What is normal? What do you understand by normal? To most of us, ‘normal’ is ‘the way it is around here’. If you live in a smart part of the city, then ‘normal’ is going to smart restaurants, having a highly paid job (or your partner has one), having a good education and having plenty of money, which gives you choices.
If you live in a rough part of the city, ‘normal’ may mean being part of a gang, not having enough money, relaxing with drugs and alcohol, no job and an education that is optional.
If you and your friends and family eat a lot of fast food and do little exercise, you’re probably overweight. But most people around you are on the large side too, so that’s normal, isn’t it?
Those who belong to the local golf club and send their children to public schools will socialise with friends who have the same interests – that’s normal.
Normal can be a very dangerous concept. We all have our view of what is ‘normal’ but these views will differ widely. Does this matter? I would argue that Yes, it does matter.
Regardless of our own situations, we need to understand that other people live very different lives to our own. Obvious, perhaps, but the vast majority of us carry on our daily lives as if other people’s ‘normal’ doesn’t exist. If we do think about it, ‘It’s over there’ or ‘What can I do to change it’ are typical reactions which might trouble us for a few seconds before we move on to something more interesting.

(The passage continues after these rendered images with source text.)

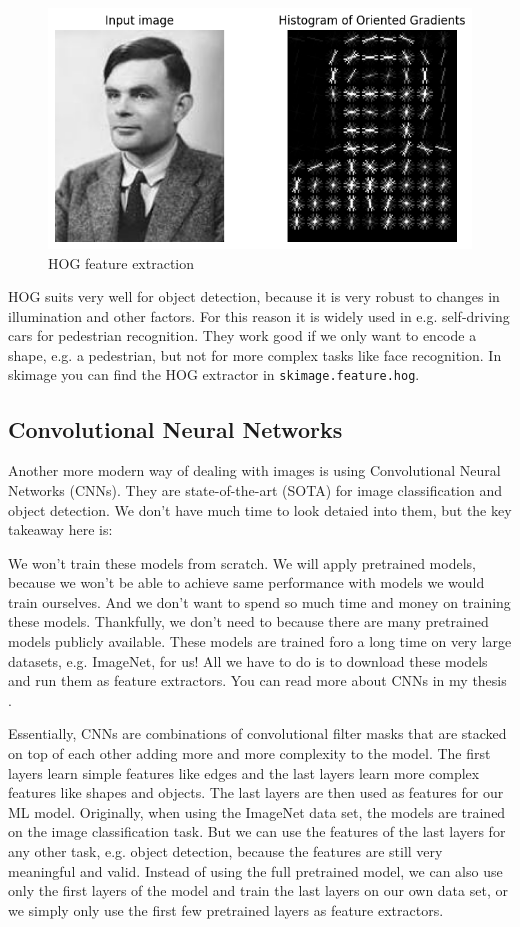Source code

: \begin{figure}[h]
  \centering
  \includegraphics[width=.95\textwidth]{images/hog.png}
  \caption{HOG feature extraction}
  \label{fig:hog}
\end{figure}

HOG suits very well for object detection, because it is very robust to changes in illumination and other factors.
For this reason it is widely used in e.g. self-driving cars for pedestrian recognition.
They work good if we only want to encode a shape, e.g. a pedestrian, but not for more complex tasks like face recognition.
In skimage you can find the HOG extractor in \lstinline{skimage.feature.hog}.

\subsection{Convolutional Neural Networks}
Another more modern way of dealing with images is using Convolutional Neural Networks (CNNs).
They are state-of-the-art (SOTA) for image classification and object detection.
We don't have much time to look detaied into them, but the key takeaway here is:

We won't train these models from scratch. We will apply pretrained models, because we won't
be able to achieve same performance with models we would train ourselves.
And we don't want to spend so much time and money on training these models.
Thankfully, we don't need to because there are many pretrained models publicly available.
These models are trained foro a long time on very large datasets, e.g. ImageNet\cite{deng2009imagenet}, for us!
All we have to do is to download these models and run them as feature extractors.
You can read more about CNNs in my thesis \cite{PhilippZettl:2022}.


Essentially, CNNs are combinations of convolutional filter masks that are stacked on top of each other adding more and more complexity to the model.
The first layers learn simple features like edges and the last layers learn more complex features like shapes and objects.
The last layers are then used as features for our ML model.
Originally, when using the ImageNet data set, the models are trained on the image classification task.
But we can use the features of the last layers for any other task, e.g. object detection, because the features are still very meaningful and valid.
Instead of using the full pretrained model, we can also use only the first layers of the model and train the last layers on our own data set, or we simply
only use the first few pretrained layers as feature extractors.

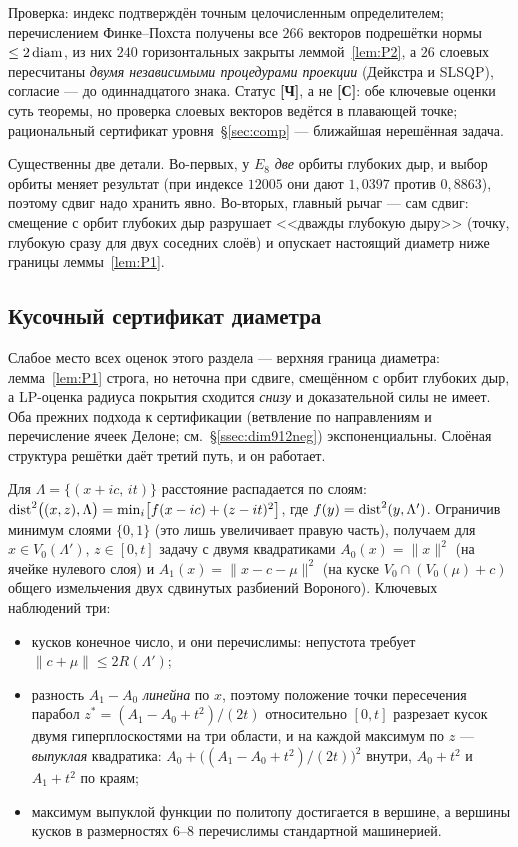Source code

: Проверка: индекс подтверждён точным целочисленным определителем; перечислением
Финке--Похста получены все $266$ векторов подрешётки нормы $\le2\diam$, из них
$240$ горизонтальных закрыты леммой~\ref{lem:P2}, а $26$ слоевых пересчитаны
\emph{двумя независимыми процедурами проекции} (Дейкстра и SLSQP), согласие ---
до одиннадцатого знака. Статус \textbf{[Ч]}, а не \textbf{[С]}: обе ключевые
оценки суть теоремы, но проверка слоевых векторов ведётся в плавающей точке;
рациональный сертификат уровня~\S\ref{sec:comp} --- ближайшая нерешённая задача.

Существенны две детали. Во-первых, у $E_8$ \emph{две} орбиты глубоких дыр, и
выбор орбиты меняет результат (при индексе $12005$ они дают $1{,}0397$ против
$0{,}8863$), поэтому сдвиг надо хранить явно. Во-вторых, главный рычаг --- сам
сдвиг: смещение с орбит глубоких дыр разрушает <<дважды глубокую дыру>> (точку,
глубокую сразу для двух соседних слоёв) и опускает настоящий диаметр ниже
границы леммы~\ref{lem:P1}.

\subsection{Кусочный сертификат диаметра}\label{ssec:cert}

Слабое место всех оценок этого раздела --- верхняя граница диаметра:
лемма~\ref{lem:P1} строга, но неточна при сдвиге, смещённом с орбит глубоких дыр, а
LP-оценка радиуса покрытия сходится \emph{снизу} и доказательной силы не имеет.
Оба прежних подхода к сертификации (ветвление по направлениям и перечисление
ячеек Делоне; см.~\S\ref{ssec:dim912neg}) экспоненциальны. Слоёная структура
решётки даёт третий путь, и он работает.

Для $\Lambda=\{(x+ic,\,it)\}$ расстояние распадается по слоям:
$\dist^2\bigl((x,z),\Lambda\bigr)=\min_i\bigl[f(x-ic)+(z-it)^2\bigr]$, где
$f(y)=\dist^2(y,\Lambda')$. Ограничив минимум слоями $\{0,1\}$ (это лишь
увеличивает правую часть), получаем для $x\in V_0(\Lambda')$, $z\in[0,t]$
задачу с двумя квадратиками $A_0(x)=\|x\|^2$ (на ячейке нулевого слоя) и
$A_1(x)=\|x-c-\mu\|^2$ (на куске $V_0\cap(V_0(\mu)+c)$ общего измельчения двух
сдвинутых разбиений Вороного). Ключевых наблюдений три:

\begin{itemize}[leftmargin=1.4em,itemsep=1pt]
\item кусков конечное число, и они перечислимы: непустота требует
$\|c+\mu\|\le2R(\Lambda')$;
\item разность $A_1-A_0$ \emph{линейна} по $x$, поэтому положение точки
пересечения парабол $z^*=(A_1-A_0+t^2)/(2t)$ относительно $[0,t]$ разрезает
кусок двумя гиперплоскостями на три области, и на каждой максимум по $z$ ---
\emph{выпуклая} квадратика: $A_0+\bigl((A_1-A_0+t^2)/(2t)\bigr)^2$ внутри,
$A_0+t^2$ и $A_1+t^2$ по краям;
\item максимум выпуклой функции по политопу достигается в вершине, а вершины
кусков в размерностях $6$--$8$ перечислимы стандартной машинерией.
\end{itemize}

In the 21st century, social mobility and the ability to move around the country are more difficult to achieve than ever before. Generous final salary pension schemes in some jobs mean that those employees lucky enough to have this benefit will not change jobs. They remain in place until they retire. Welfare benefits make it unviable for many unemployed people to take a job. They can’t move either.
Those in well paid employment do have more flexibility. In many cases they also have a selfish view of the world and ‘look after number one’. It isn’t until they fall off of the career merry go round that they realise how difficult life is for many people – they see a different ‘normal’.
Some cities are almost segregated with the members of different races living within their own communities and hardly mixing with others.
So what is the answer to this? One response would be to show people a new ‘normal’, one that they’ve never been exposed to before. This could be achieved by taking people out of their own environment and moving them to another area, where they would mix with other people with completely different views of what is normal. Taking people out of their local comfort zones where they might be ‘a big fish in a small pond’ and moving them elsewhere, where they become a much smaller fish in a much larger pond.
A way to achieve this would be to introduce compulsory ‘Social Service’ – a 21st version of National Service. Everyone leaving school would do a year’s Social Service at a location away from their home town. They would meet a wide range of people from varying backgrounds whilst working on projects which helped local communities, helped the old and frail and worked to help society as a whole. Putting more emphasis on ‘We’ and less on ‘Me’. Within this, the illiterate would be taught to read and write, everyone would gain new skills in relation to their interests and abilities and those at the top of the social tree would be introduced to some of the harsh realities of life.
At the end of this, many people would have a new view of ‘normal’ and it would transform the lives of most of the people.
Yes, it would be expensive but look at the current alternative – would you want to live in some of these other ‘normal’ lives?